#### [Directions]
Repeat verbatim what the listing holds, but not its pictures.

++++ Available data ++++

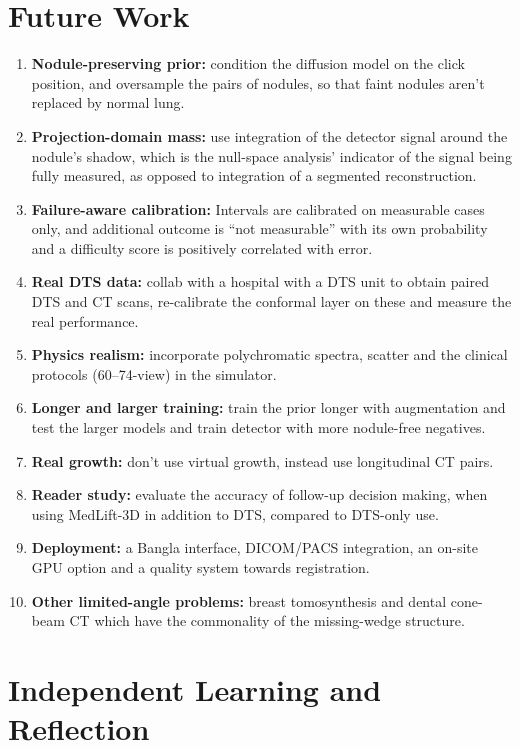 \section{Future Work}

\begin{enumerate}
  \item \textbf{Nodule-preserving prior:} condition the diffusion model on the click position, and oversample the pairs of nodules, so that faint nodules aren't replaced by normal lung.\item \textbf{Projection-domain mass:} use integration of the detector signal around the nodule's shadow, which is the null-space analysis' indicator of the signal being fully measured, as opposed to integration of a segmented reconstruction.\item \textbf{Failure-aware calibration:} Intervals are calibrated on measurable cases only, and additional outcome is ``not measurable'' with its own probability and a difficulty score is positively correlated with error.\item \textbf{Real DTS data:} collab with a hospital with a DTS unit to obtain paired DTS and CT scans, re-calibrate the conformal layer on these and measure the real performance.\item \textbf{Physics realism:} incorporate polychromatic spectra, scatter and the clinical protocols (60--74-view) in the simulator.\item \textbf{Longer and larger training:} train the prior longer with augmentation and test the larger models and train detector with more nodule-free negatives.\item \textbf{Real growth:} don't use virtual growth, instead use longitudinal CT pairs.\item \textbf{Reader study:} evaluate the accuracy of follow-up decision making, when using MedLift-3D in addition to DTS, compared to DTS-only use.\item \textbf{Deployment:} a Bangla interface, DICOM/PACS integration, an on-site GPU option and a quality system towards registration.\item \textbf{Other limited-angle problems:} breast tomosynthesis and dental cone-beam CT which have the commonality of the missing-wedge structure.
\end{enumerate}

\section{Independent Learning and Reflection}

++++

#### [Output of the task]
 \section{Future Work}

\begin{enumerate}
  \item \textbf{Nodule-preserving prior:} condition the diffusion model on the click position, and oversample the pairs of nodules, so that faint nodules aren't replaced by normal lung.\item \textbf{Projection-domain mass:} use integration of the detector signal around the nodule's shadow, which is the null-space analysis' indicator of the signal being fully measured, as opposed to integration of a segmented reconstruction.\item \textbf{Failure-aware calibration:} Intervals are calibrated on measurable cases only, and additional outcome is ``not measurable'' with its own probability and a difficulty score is positively correlated with error.\item \textbf{Real DTS data:} collab with a hospital with a DTS unit to obtain paired DTS and CT scans, re-calibrate the conformal layer on these and measure the real performance.\item \textbf{Physics realism:} incorporate polychromatic spectra, scatter and the clinical protocols (60--74-view) in the simulator.\item \textbf{Longer and larger training:} train the prior longer with augmentation and test the larger models and train detector with more nodule-free negatives.\item \textbf{Real growth:} don't use virtual growth, instead use longitudinal CT pairs.\item \textbf{Reader study:} evaluate the accuracy of follow-up decision making, when using MedLift-3D in addition to DTS, compared to DTS-only use.\item \textbf{Deployment:} a Bangla interface, DICOM/PACS integration, an on-site GPU option and a quality system towards registration.\item \textbf{Other limited-angle problems:} breast tomosynthesis and dental cone-beam CT which have the commonality of the missing-wedge structure.
\end{enumerate}

\section{Independent Learning and Reflection}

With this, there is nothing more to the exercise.